Will expect to see lots and lots of pictures when you get back.
I also wanted to say, while I'm here, how much I enjoyed your wedding. You both looked terrific and the rotating tables were a great idea (the editor in me wants to clarify that sentence but I don't think I'll bother. Yes, people, there were actual spinning tables. It was a carnival. :-D) Your cousins aren't nearly as weird as you are, Scott, which is a Good Thing for this world. :-P But they were definitely good company. :-)
Thankyou both for sharing your day.
Heather x
Kelly & Scott,
Have tried posting comments before but for some reason they cannot be found.
Half an hour in Hyde Park, London, and Scott could have seen his first squirrel without cavorting into the "wilds of the UK". Still, I am aware of your need to drive to Edinburgh; in my opinion, one of the most beautiful of British cities. You MUST visit the Castle.
I am interested in how many Pounds it is costing you in the B&B's these days. A long time ago when I was doing this you could get a good quality room and breakfast for just 10 Pounds a night. What are you paying, on average?
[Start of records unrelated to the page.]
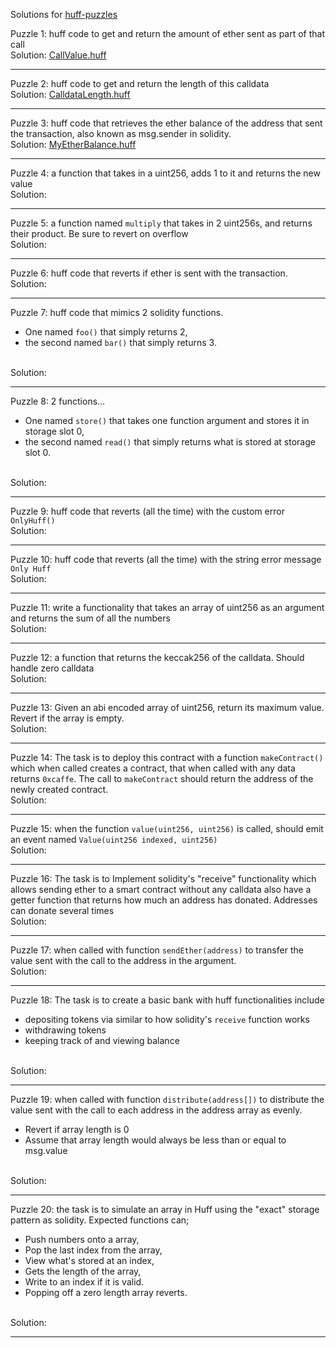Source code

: Solutions for [huff-puzzles](https://github.com/RareSkills/huff-puzzles)

Puzzle 1: huff code to get and return the amount of ether sent as part of that call
<br>
Solution: [CallValue.huff](https://github.com/0xmahdirostami/myhuff/blob/main/huff-puzzles-solution/CallValue.huff)

---

Puzzle 2: huff code to get and return the length of this calldata
<br>
Solution: [CalldataLength.huff](https://github.com/0xmahdirostami/myhuff/blob/main/huff-puzzles-solution/CalldataLength.huff)

---

Puzzle 3: huff code that retrieves the ether balance of the address that sent the transaction, also known as msg.sender in solidity.
<br>
Solution: [MyEtherBalance.huff](https://github.com/0xmahdirostami/myhuff/blob/main/huff-puzzles-solution/MyEtherBalance.huff)

---

Puzzle 4: a function that takes in a uint256, adds 1 to it and returns the new value
<br>
Solution:

---

Puzzle 5: a function named `multiply` that takes in 2 uint256s, and returns their product. Be sure to revert on overflow
<br>
Solution:

---

Puzzle 6: huff code that reverts if ether is sent with the transaction.
<br>
Solution:

---

Puzzle 7: huff code that mimics 2 solidity functions.

- One named `foo()` that simply returns 2,
- the second named `bar()` that simply returns 3.

<br>
Solution:

---

Puzzle 8: 2 functions...

- One named `store()` that takes one function argument and stores it in storage slot 0,
- the second named `read()` that simply returns what is stored at storage slot 0.

<br>
Solution:

---

Puzzle 9: huff code that reverts (all the time) with the custom error `OnlyHuff()`
<br>
Solution:

---

Puzzle 10: huff code that reverts (all the time) with the string error message `Only Huff`
<br>
Solution:

---

Puzzle 11: write a functionality that takes an array of uint256 as an argument and returns the sum of all the numbers
<br>
Solution:

---

Puzzle 12: a function that returns the keccak256 of the calldata. Should handle zero calldata
<br>
Solution:

---

Puzzle 13: Given an abi encoded array of uint256, return its maximum value. Revert if the array is empty.
<br>
Solution:

---

Puzzle 14: The task is to deploy this contract with a function `makeContract()` which when called creates a contract, that when called with any data returns `0xcaffe`. The call to `makeContract` should return the address of the newly created contract.
<br>
Solution:

---

Puzzle 15: when the function `value(uint256, uint256)` is called, should emit an event named `Value(uint256 indexed, uint256)`
<br>
Solution:

---

Puzzle 16: The task is to Implement solidity's "receive" functionality which allows sending ether to a smart contract without any calldata also have a getter function that returns how much an address has donated. Addresses can donate several times
<br>
Solution:

---

Puzzle 17: when called with function `sendEther(address)` to transfer the value sent with the call to the address in the argument.
<br>
Solution:

---

Puzzle 18: The task is to create a basic bank with huff functionalities include

- depositing tokens via similar to how solidity's `receive` function works
- withdrawing tokens
- keeping track of and viewing balance

<br>
Solution:

---

Puzzle 19: when called with function `distribute(address[])` to distribute the value sent with the call to each address in the address array as evenly.

- Revert if array length is 0
- Assume that array length would always be less than or equal to msg.value

<br>
Solution:

---

Puzzle 20: the task is to simulate an array in Huff using the "exact" storage pattern as solidity. Expected functions can;

- Push numbers onto a array,
- Pop the last index from the array,
- View what's stored at an index,
- Gets the length of the array,
- Write to an index if it is valid.
- Popping off a zero length array reverts.

<br>
Solution:

---
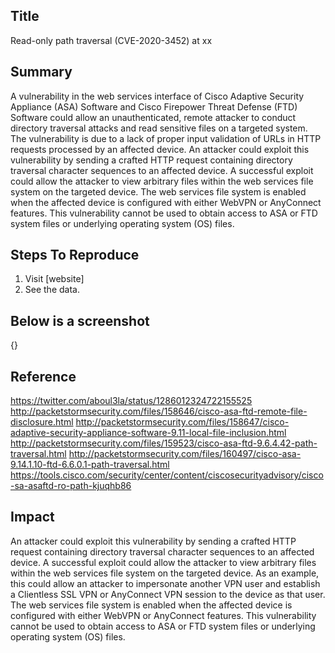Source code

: ## Title
Read-only path traversal (CVE-2020-3452) at xx

## Summary
A vulnerability in the web services interface of Cisco Adaptive Security Appliance (ASA) Software and Cisco Firepower Threat Defense (FTD) Software could allow an unauthenticated, remote attacker to conduct directory traversal attacks and read sensitive files on a targeted system. The vulnerability is due to a lack of proper input validation of URLs in HTTP requests processed by an affected device. An attacker could exploit this vulnerability by sending a crafted HTTP request containing directory traversal character sequences to an affected device. A successful exploit could allow the attacker to view arbitrary files within the web services file system on the targeted device. The web services file system is enabled when the affected device is configured with either WebVPN or AnyConnect features. This vulnerability cannot be used to obtain access to ASA or FTD system files or underlying operating system (OS) files.

## Steps To Reproduce
1. Visit [website]
2. See the data.

## Below is a screenshot
{}

## Reference
https://twitter.com/aboul3la/status/1286012324722155525
http://packetstormsecurity.com/files/158646/cisco-asa-ftd-remote-file-disclosure.html
http://packetstormsecurity.com/files/158647/cisco-adaptive-security-appliance-software-9.11-local-file-inclusion.html
http://packetstormsecurity.com/files/159523/cisco-asa-ftd-9.6.4.42-path-traversal.html
http://packetstormsecurity.com/files/160497/cisco-asa-9.14.1.10-ftd-6.6.0.1-path-traversal.html
https://tools.cisco.com/security/center/content/ciscosecurityadvisory/cisco-sa-asaftd-ro-path-kjuqhb86

## Impact
An attacker could exploit this vulnerability by sending a crafted HTTP request containing directory traversal character sequences to an affected device. A successful exploit could allow the attacker to view arbitrary files within the web services file system on the targeted device. As an example, this could allow an attacker to impersonate another VPN user and establish a Clientless SSL VPN or AnyConnect VPN session to the device as that user. The web services file system is enabled when the affected device is configured with either WebVPN or AnyConnect features. This vulnerability cannot be used to obtain access to ASA or FTD system files or underlying operating system (OS) files.

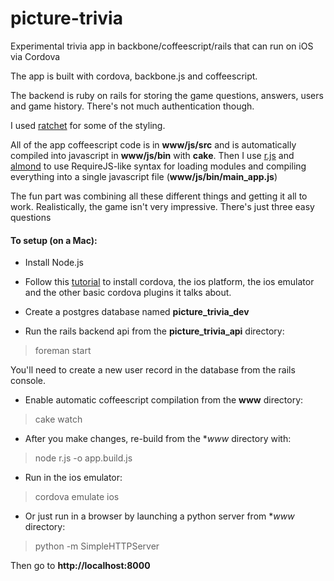 # picture-trivia
Experimental trivia app in backbone/coffeescript/rails that can run on iOS via Cordova

The app is built with cordova, backbone.js and coffeescript. 

The backend is ruby on rails for storing the game questions, answers, users and game history. There's not much authentication though.

I used [ratchet](http://goratchet.com/) for some of the styling.

All of the app coffeescript code is in **www/js/src** and is automatically compiled into javascript in **www/js/bin** with **cake**. Then I use [r.js](https://github.com/jrburke/r.js/) and [almond](https://github.com/jrburke/almond) to use RequireJS-like syntax for loading modules and compiling everything into a single javascript file (**www/js/bin/main_app.js**)

The fun part was combining all these different things and getting it all to work. Realistically, the game isn't very impressive. There's just three easy questions

#### To setup (on a Mac):

* Install Node.js

* Follow this [tutorial](http://ccoenraets.github.io/cordova-tutorial/create-cordova-project.html) to install cordova, the ios platform, the ios emulator and the other basic cordova plugins it talks about.

* Create a postgres database named **picture_trivia_dev**

* Run the rails backend api from the **picture_trivia_api** directory:
> foreman start

  You'll need to create a new user record in the database from the rails console.

* Enable automatic coffeescript compilation from the **www** directory:
> cake watch

* After you make changes, re-build from the **www* directory with:
> node r.js -o app.build.js

* Run in the ios emulator:
> cordova emulate ios

* Or just run in a browser by launching a python server from **www* directory:
> python -m SimpleHTTPServer

  Then go to **http://localhost:8000**
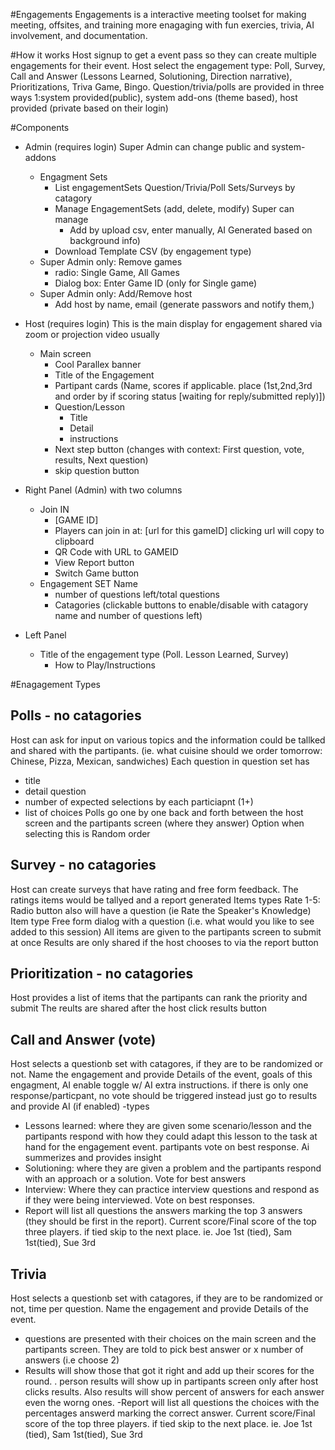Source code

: #Engagements 
Engagements is a interactive meeting toolset for making meeting, offsites, and training more enagaging with fun exercies, trivia, AI involvement, and documentation. 

#How it works
Host signup to get a event pass so they can create multiple engagements for their event. Host select the engagement type: Poll, Survey, Call and Answer (Lessons Learned, Solutioning, Direction narrative), Prioritizations, Triva Game, Bingo.
Question/trivia/polls are provided in three ways 1:system provided(public), system add-ons (theme based), host provided (private based on their login)


#Components
- Admin (requires login) Super Admin can change public and system-addons
  - Engagment Sets  
    - List engagementSets Question/Trivia/Poll Sets/Surveys by catagory 
    - Manage EngagementSets (add, delete, modify) Super can manage 
      - Add by upload csv, enter manually, AI Generated based on background info)
    - Download Template CSV (by engagement type)
  - Super Admin only: Remove games
    - radio: Single Game, All Games
    - Dialog box: Enter Game ID (only for Single game)
  - Super Admin only: Add/Remove host
    - Add host by name, email (generate passwors and notify them,)

- Host (requires login) This is the main display for engagement shared via zoom or projection video usually
  - Main screen 
    - Cool Parallex banner
    - Title of the Engagement 
    - Partipant cards (Name, scores if applicable. place (1st,2nd,3rd and order by if scoring status [waiting for reply/submitted reply)])
    - Question/Lesson 
        - Title
        - Detail
        - instructions
    - Next step button (changes with context: First question, vote, results, Next question)
    - skip question button
- Right Panel (Admin) with two columns
  - Join IN
    - [GAME ID]
    - Players can join in at: [url for this gameID] clicking url will copy to clipboard
    - QR Code with URL to GAMEID
    - View Report button
    - Switch Game button
  - Engagement SET Name
    - number of questions left/total questions
    - Catagories (clickable buttons to enable/disable with catagory name and number of questions left)
- Left Panel
  - Title of the engagement type (Poll. Lesson Learned, Survey)
    - How to Play/Instructions

#Enagagement Types
## Polls - no catagories
Host can ask for input on various topics and the information could be tallked and shared with the partipants. (ie. what cuisine should we order tomorrow: Chinese, Pizza, Mexican, sandwiches)
Each question in question set has
- title
- detail question
- number of expected selections by each particiapnt (1+)
- list of choices
Polls go one by one back and forth between the host screen and the partipants screen (where they answer)
Option when selecting this is Random order

## Survey - no catagories
Host can create surveys that have rating and free form feedback. The ratings items would be tallyed and a report generated
Items types Rate 1-5: Radio button also will have a question (ie Rate the Speaker's Knowledge)
Item type Free form dialog with a question (i.e. what would you like to see added to this session)
All items are given to the partipants screen to submit at once
Results are only shared if the host chooses to via the report button

## Prioritization - no catagories
Host provides a list of items that the partipants can rank the priority and submit
The reults are shared after the host click results button 

## Call and Answer (vote)
Host selects a questionb set with catagores, if they are to be randomized or not. Name the engagement and provide Details of the event, goals of this engagment, AI enable toggle w/ AI extra instructions. if there is only one response/particpant, no vote should be triggered instead just go to results and provide AI (if enabled)
-types
  - Lessons learned: where they are given some scenario/lesson and the partipants respond with how they could adapt this lesson to the task at hand for the engagement event. partipants vote on best response. Ai summerizes and provides insight
  - Solutioning: where they are given a problem and the partipants respond with an approach or a solution. Vote for best answers
  - Interview: Where they can practice interview questions and respond as if they were being interviewed. Vote on best responses. 
- Report will list all questions the answers marking the top 3 answers (they should be first in the report). Current score/Final score of the top three players. if tied skip to the next place. ie. Joe 1st (tied), Sam 1st(tied), Sue 3rd

## Trivia
Host selects a questionb set with catagores, if they are to be randomized or not, time per question. Name the engagement and provide Details of the event.
 - questions are presented with their choices on the main screen and the partipants screen. They are told to pick best answer or x number of answers (i.e choose 2)
 - Results will show those that got it right and add up their scores for the round. . person results will show up in partipants screen only after host clicks results. Also results will show percent of answers for each answer even the worng ones. 
 -Report will list all questions the choices with the percentages answerd marking the correct answer. Current score/Final score of the top three players. if tied skip to the next place. ie. Joe 1st (tied), Sam 1st(tied), Sue 3rd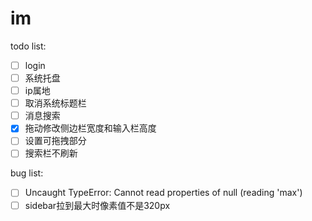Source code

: # im

todo list:  
- [ ] login
- [ ] 系统托盘
- [ ] ip属地
- [ ] 取消系统标题栏
- [ ] 消息搜索
- [x] 拖动修改侧边栏宽度和输入栏高度
- [ ] 设置可拖拽部分
- [ ] 搜索栏不刷新

bug list:
- [ ] Uncaught TypeError: Cannot read properties of null (reading 'max')
- [ ] sidebar拉到最大时像素值不是320px
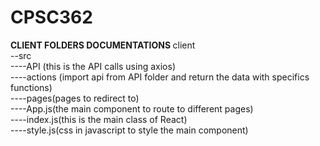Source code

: # CPSC362<br>
<b> CLIENT FOLDERS DOCUMENTATIONS </b>
client<br>
--src<br>
----API (this is the API calls using axios)<br>
----actions (import api from API folder and return the data with specifics functions)<br>
----pages(pages to redirect to)<br>
----App.js(the main component to route to different pages)<br>
----index.js(this is the main class of React)<br>
----style.js(css in javascript to style the main component)
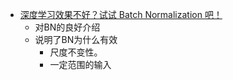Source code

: * [深度学习效果不好？试试 Batch Normalization 吧！](https://mp.weixin.qq.com/s/UClpVb8PAi109ITHew82sw)
    * 对BN的良好介绍
    * 说明了BN为什么有效
        * 尺度不变性。
        * 一定范围的输入
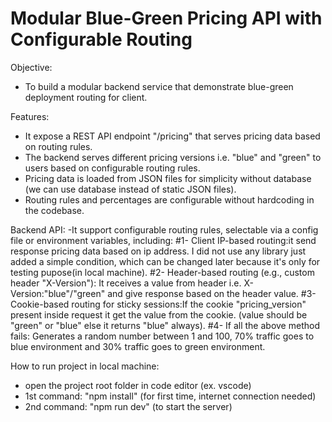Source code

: Modular Blue-Green Pricing API with Configurable Routing
========================================================
Objective:
- To build a modular backend service that demonstrate blue-green deployment routing for client.

Features:
- It expose a REST API endpoint "/pricing" that serves pricing data based on routing rules.
- The backend serves different pricing versions i.e. "blue" and "green" to users based on configurable routing rules.
- Pricing data is loaded from JSON files for simplicity without database (we can use database instead of static JSON files).
- Routing rules and percentages are configurable without hardcoding in the codebase.

Backend API:
-It support configurable routing rules, selectable via a config file or environment variables, including:
#1- Client IP-based routing:it send response pricing data based on ip address. I did not use any library just added a simple condition, which can be changed later because it's only for testing pupose(in local machine).
#2- Header-based routing (e.g., custom header "X-Version"): It receives a value from header i.e. X-Version:"blue"/"green" and give response based on the header value.
#3- Cookie-based routing for sticky sessions:If the cookie "pricing_version" present inside request it get the value from the cookie. (value should be "green" or "blue" else it returns "blue" always).
#4- If all the above method fails: Generates a random number between 1 and 100, 70% traffic goes to blue environment and 30% traffic goes to green environment.

How to run project in local machine:
- open the project root folder in code editor (ex. vscode)
- 1st command: "npm install" (for first time, internet connection needed)
- 2nd command: "npm run dev" (to start the server)
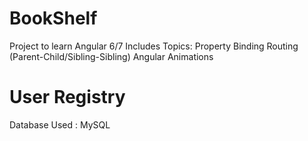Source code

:# BookShelf
Project to learn Angular 6/7 
Includes Topics:
Property Binding 
Routing (Parent-Child/Sibling-Sibling)
Angular Animations
# User Registry
Database Used : MySQL
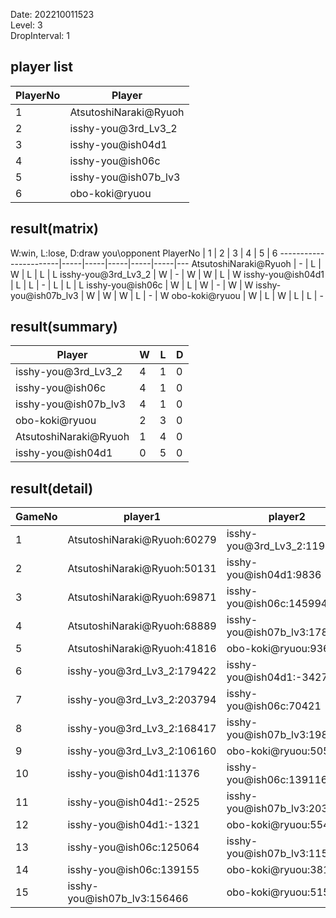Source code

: Date: 202210011523  
Level: 3  
DropInterval: 1  
## player list
PlayerNo  |  Player
----------|-----------------------
1         |  AtsutoshiNaraki@Ryuoh
2         |  isshy-you@3rd_Lv3_2
3         |  isshy-you@ish04d1
4         |  isshy-you@ish06c
5         |  isshy-you@ish07b_lv3
6         |  obo-koki@ryuou
## result(matrix)
W:win, L:lose, D:draw
you\opponent PlayerNo  |  1  |  2  |  3  |  4  |  5  |  6
-----------------------|-----|-----|-----|-----|-----|---
AtsutoshiNaraki@Ryuoh  |  -  |  L  |  W  |  L  |  L  |  L
isshy-you@3rd_Lv3_2    |  W  |  -  |  W  |  W  |  L  |  W
isshy-you@ish04d1      |  L  |  L  |  -  |  L  |  L  |  L
isshy-you@ish06c       |  W  |  L  |  W  |  -  |  W  |  W
isshy-you@ish07b_lv3   |  W  |  W  |  W  |  L  |  -  |  W
obo-koki@ryuou         |  W  |  L  |  W  |  L  |  L  |  -
## result(summary)
Player                 |  W  |  L  |  D
-----------------------|-----|-----|---
isshy-you@3rd_Lv3_2    |  4  |  1  |  0
isshy-you@ish06c       |  4  |  1  |  0
isshy-you@ish07b_lv3   |  4  |  1  |  0
obo-koki@ryuou         |  2  |  3  |  0
AtsutoshiNaraki@Ryuoh  |  1  |  4  |  0
isshy-you@ish04d1      |  0  |  5  |  0
## result(detail)
GameNo  |  player1                      |  player2
--------|-------------------------------|-----------------------------
1       |  AtsutoshiNaraki@Ryuoh:60279  |  isshy-you@3rd_Lv3_2:119857
2       |  AtsutoshiNaraki@Ryuoh:50131  |  isshy-you@ish04d1:9836
3       |  AtsutoshiNaraki@Ryuoh:69871  |  isshy-you@ish06c:145994
4       |  AtsutoshiNaraki@Ryuoh:68889  |  isshy-you@ish07b_lv3:178971
5       |  AtsutoshiNaraki@Ryuoh:41816  |  obo-koki@ryuou:93636
6       |  isshy-you@3rd_Lv3_2:179422   |  isshy-you@ish04d1:-3427
7       |  isshy-you@3rd_Lv3_2:203794   |  isshy-you@ish06c:70421
8       |  isshy-you@3rd_Lv3_2:168417   |  isshy-you@ish07b_lv3:198545
9       |  isshy-you@3rd_Lv3_2:106160   |  obo-koki@ryuou:50509
10      |  isshy-you@ish04d1:11376      |  isshy-you@ish06c:139116
11      |  isshy-you@ish04d1:-2525      |  isshy-you@ish07b_lv3:203370
12      |  isshy-you@ish04d1:-1321      |  obo-koki@ryuou:55463
13      |  isshy-you@ish06c:125064      |  isshy-you@ish07b_lv3:115641
14      |  isshy-you@ish06c:139155      |  obo-koki@ryuou:38124
15      |  isshy-you@ish07b_lv3:156466  |  obo-koki@ryuou:51583
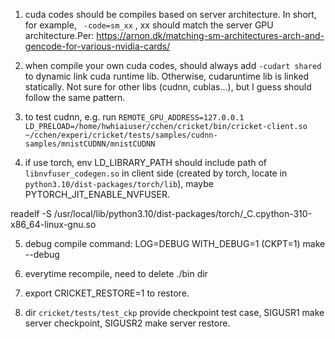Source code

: [comment]: <> (Some notes)

1. cuda codes should be compiles based on server architecture. In short, for example, ` -code=sm_xx` , xx should match the server GPU architecture.Per: https://arnon.dk/matching-sm-architectures-arch-and-gencode-for-various-nvidia-cards/

2. when compile your own cuda codes, should always add `-cudart shared` to dynamic link cuda runtime lib. Otherwise, cudaruntime lib is linked statically. Not sure for other libs (cudnn, cublas...), but I guess should follow the same pattern.

3. to test cudnn, e.g. run `REMOTE_GPU_ADDRESS=127.0.0.1 LD_PRELOAD=/home/hwhiaiuser/cchen/cricket/bin/cricket-client.so ~/cchen/experi/cricket/tests/samples/cudnn-samples/mnistCUDNN/mnistCUDNN`

4. if use torch, env LD_LIBRARY_PATH should include path of `libnvfuser_codegen.so` in client side (created by torch, locate in `python3.10/dist-packages/torch/lib`), maybe PYTORCH_JIT_ENABLE_NVFUSER. 

readelf -S /usr/local/lib/python3.10/dist-packages/torch/_C.cpython-310-x86_64-linux-gnu.so 

5. debug compile command: LOG=DEBUG WITH_DEBUG=1 (CKPT=1) make --debug

6. everytime recompile, need to delete ./bin dir

7. export CRICKET_RESTORE=1 to restore.

8. dir `cricket/tests/test_ckp` provide checkpoint test case, SIGUSR1 make server checkpoint, SIGUSR2 make server restore. 
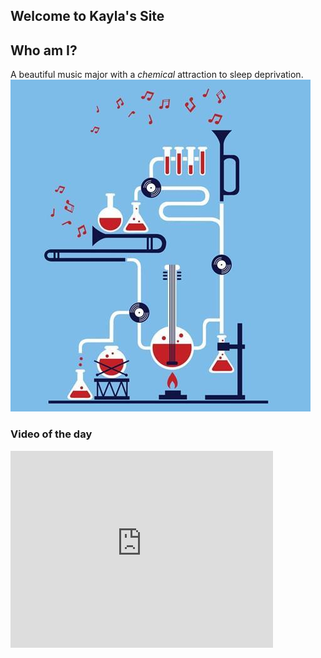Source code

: ## Welcome to Kayla's Site

## Who am I?

A beautiful music major with a _chemical_ attraction to sleep deprivation.
![Profile pic](pics/Music-Chem-1.jpg)

### Video of the day

<iframe width="420" height="315" src="https://www.youtube.com/watch?v=UgQEqYJRgwk" frameborder="0" allowfullscreen></iframe>
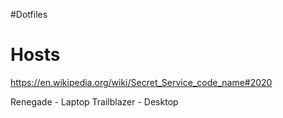 #Dotfiles

# Hosts
https://en.wikipedia.org/wiki/Secret_Service_code_name#2020

Renegade - Laptop
Trailblazer - Desktop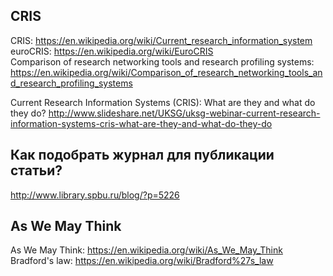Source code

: ## CRIS

CRIS: https://en.wikipedia.org/wiki/Current_research_information_system     
euroCRIS: https://en.wikipedia.org/wiki/EuroCRIS    
Comparison of research networking tools and research profiling systems: https://en.wikipedia.org/wiki/Comparison_of_research_networking_tools_and_research_profiling_systems     
     
Current Research Information Systems (CRIS): What are they and what do they do? http://www.slideshare.net/UKSG/uksg-webinar-current-research-information-systems-cris-what-are-they-and-what-do-they-do

## Как подобрать журнал для публикации статьи?
http://www.library.spbu.ru/blog/?p=5226


## As We May Think

As We May Think: https://en.wikipedia.org/wiki/As_We_May_Think     
Bradford's law: https://en.wikipedia.org/wiki/Bradford%27s_law
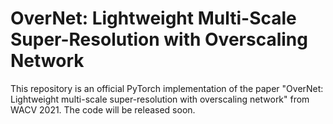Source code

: # OverNet: Lightweight Multi-Scale Super-Resolution with Overscaling Network
This repository is an official PyTorch implementation of the paper "OverNet: Lightweight multi-scale super-resolution with overscaling network" from WACV 2021. The code will be released soon.  
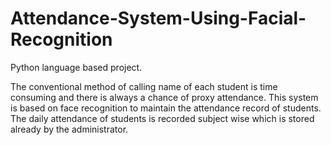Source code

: # Attendance-System-Using-Facial-Recognition
 
Python language based project. 
 
The conventional method of calling name of each student is time consuming and there is 
always a chance of proxy attendance. This system is based on face recognition 
to maintain the attendance record of students. The daily attendance of students is 
recorded subject wise which is stored already by the administrator.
York Minster, the Catholic Cathedral is also fascinating. For just on two centuries it has been surrounded by scaffolding; the Catholic Church at the time could not afford to maintain it, so they asked the Anglican Church to maintain it for them. The Anglicans agreed but on the understanding that the Cathedral would remain an Anglican one until maintenance was completed. Needless to say, it still has scaffolding around it.
What a chance you missed at tiny Whitby. It was the birthplace of one James Cook, later lieutenant Cook (which many still refer to as Captain Cook even though he was never a "captain"). A few k's inland from Whitby you can find the location of the site on which once stood a cottage which is now standing in Melbourne's Fitzroy Gardens and is mistakenly referred to as Captain Cook's Cottage. James Cook NEVER lived in it. It belonged to his father, yes. It was taken apart brick by brick in the 1890s and shipped to Melbourne and reconstructed. Tourists are still not aware of the truth about the cottage.
When you hit Glasgow - I think I remember you saying you were going there - remember that you in the location of your ancestors on your Mum's side.